Comment author: jacob_cannell 28 January 2011 04:04:42AM *  0 points [-]

We can get to that if you can establish that there's any good reason to do it in the first place.

Excellent!

Your justifications for running such simulations have so far seem to hinge on things we could learn from them (or simply creating them for their own sake, it appears that you're jumping between the two,)

The two are intertwined - we can learn a great deal from our history and ancestors while simultaneous valuing it for other reasons than the learning.

Thinking is just a particular form of approximate simulation. Simulation is a very precise form of thinking.

Right now all we know about our history is the result of taking a small collection of books and artifacts and then thinking alot about them.

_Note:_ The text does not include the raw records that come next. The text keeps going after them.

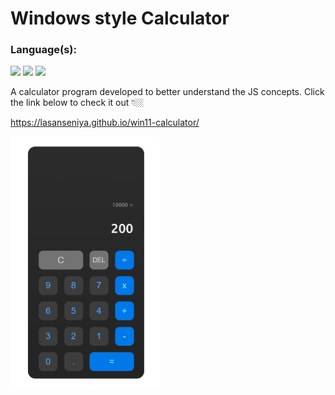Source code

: # Windows style Calculator

### Language(s):

<img src="https://img.shields.io/badge/HTML5-E34F26?style=for-the-badge&logo=html5&logoColor=white"> <img src="https://img.shields.io/badge/CSS3-1572B6?style=for-the-badge&logo=css3&logoColor=white"> <img src="https://img.shields.io/badge/JavaScript-323330?style=for-the-badge&logo=javascript&logoColor=F7DF1E">

A calculator program developed to better understand the JS concepts. 
Click the link below to check it out 👇🏼

https://lasanseniya.github.io/win11-calculator/

<img src="image.png" height="400px">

Why do we write books about Roman History and debate what really happened? Why do we make television shows or movies out of it?

Consider this just the evolution of what we already do today, for much of the same reasons, but amplified by astronomical powers of increased intelligence/computation generating thought/simulation.

If you try to calculate all the possibilities as they branch off, you'll quickly run out of computing power no matter how advanced your civilization is.

This is what we call a naive algorithm, the kind you don't publish.

If you want to do calculations of the most likely outcomes of a certain event, you don't have to create a simulation so advanced that it appears to be a real universe from the inside to do that.

Calculations of the likely outcomes of certain events are the mental equivalents of thermostat operations - they are the types of things you do and think about when you lack hyperintelligence.

Eventually you want a nice canonical history. Not a book, not a movie, but the complete data set and recreation. As it is computed it exists, eventually perhaps you merge it back into the main worldline, perhaps not, and once done and completed you achieve closure.

Put another way, there is a limit where you can know absolutely every conceivable thing there is to know about your history, and this necessitates lots of massively super-detailed thinking about it - aka simulation.

Comment author: Dr_Manhattan 23 January 2011 09:14:31PM 2 points [-]

Not wouldn't, doesn't. And I think it doesn't due to lack of evidence.